El otro asintió cansado.
–¿Qué andabais buscando en realidad?
–De todo…, cuadros caros.
–¿De Torun Rambe? –le preguntó–. Solo tenemos uno. ¿Buscabais otros en el establo?
–Vimos que no había más en la casa –contestó Freddy–, y el tablero nos dijo que estaban en otra parte. Así que fuimos allí y le prendimos fuego a la escalera.
Joakim lo observó.
–¿Por qué?
–No lo sé.
–¿Volverías a hacerlo?
Freddy negó con la cabeza.
Joakim tenía las llaves de las esposas de Tilda y decidió mostrar un poco de buena fe y confianza navideñas, y lo liberó del radiador.
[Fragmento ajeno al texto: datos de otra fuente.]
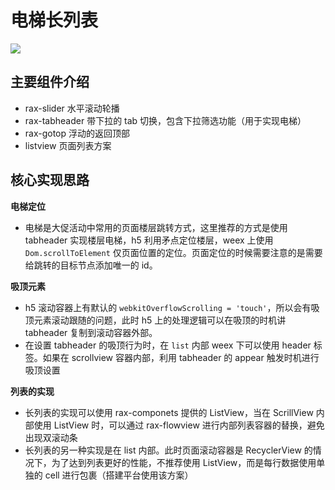 # 电梯长列表

![](https://gw.alicdn.com/tps/TB1499MOVXXXXcIXXXXXXXXXXXX-641-436.png)

## 主要组件介绍

* rax-slider 水平滚动轮播
* rax-tabheader 带下拉的 tab 切换，包含下拉筛选功能（用于实现电梯）
* rax-gotop 浮动的返回顶部
* listview 页面列表方案

## 核心实现思路

**电梯定位**

* 电梯是大促活动中常用的页面楼层跳转方式，这里推荐的方式是使用 tabheader 实现楼层电梯，h5 利用矛点定位楼层，weex 上使用 `Dom.scrollToElement` 仅页面位置的定位。页面定位的时候需要注意的是需要给跳转的目标节点添加唯一的 id。

**吸顶元素**

* h5 滚动容器上有默认的 `webkitOverflowScrolling = 'touch'`，所以会有吸顶元素滚动跟随的问题，此时 h5 上的处理逻辑可以在吸顶的时机讲 tabheader 复制到滚动容器外部。
* 在设置 tabheader 的吸顶行为时，在 `list` 内部 weex 下可以使用 header 标签。如果在 scrollview 容器内部，利用 tabheader 的 appear 触发时机进行吸顶设置

**列表的实现**

* 长列表的实现可以使用 rax-componets 提供的 ListView，当在 ScrillView 内部使用 ListView 时，可以通过 rax-flowview 进行内部列表容器的替换，避免出现双滚动条
* 长列表的另一种实现是在 list 内部。此时页面滚动容器是 RecyclerView 的情况下，为了达到列表更好的性能，不推荐使用 ListView，而是每行数据使用单独的 cell 进行包裹（搭建平台使用该方案）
Cuando a las once volvió la luz el ladrón se sentó ante el televisor y vio el programa de Navidad, mientras esperaba a que la policía fuera a recogerlo. Contempló con mirada triste los dibujos animados de papá Noel, una retransmisión en directo de bailes alrededor de un abeto y un programa de cocina desde una cabaña cubierta de nieve.
Livia y Gabriel se sentaron a su lado, cada uno en una silla, pero ninguno dijo nada. Sin embargo, era como si realmente reinase un sentimiento navideño, y todos parecían relajados.
Joakim se sentó en la cocina, con el cuaderno manuscrito que había encontrado junto a la chaqueta de Ethel. Durante una hora, leyó el dramático relato de Mirja Rambe sobre la vida en Åludden. Y sobre lo que le había ocurrido a ella.
Al final había unas hojas en blanco, y a continuación un par de ellas escritas por otra persona.
Joakim las miró con atención y de pronto reconoció la letra de Katrine. Estaban escritas de cualquier manera, como si lo hubiera hecho a toda prisa.
Las leyó varias veces, sin comprender del todo su significado.
A las doce Joakim preparó unas gachas navideñas para todos.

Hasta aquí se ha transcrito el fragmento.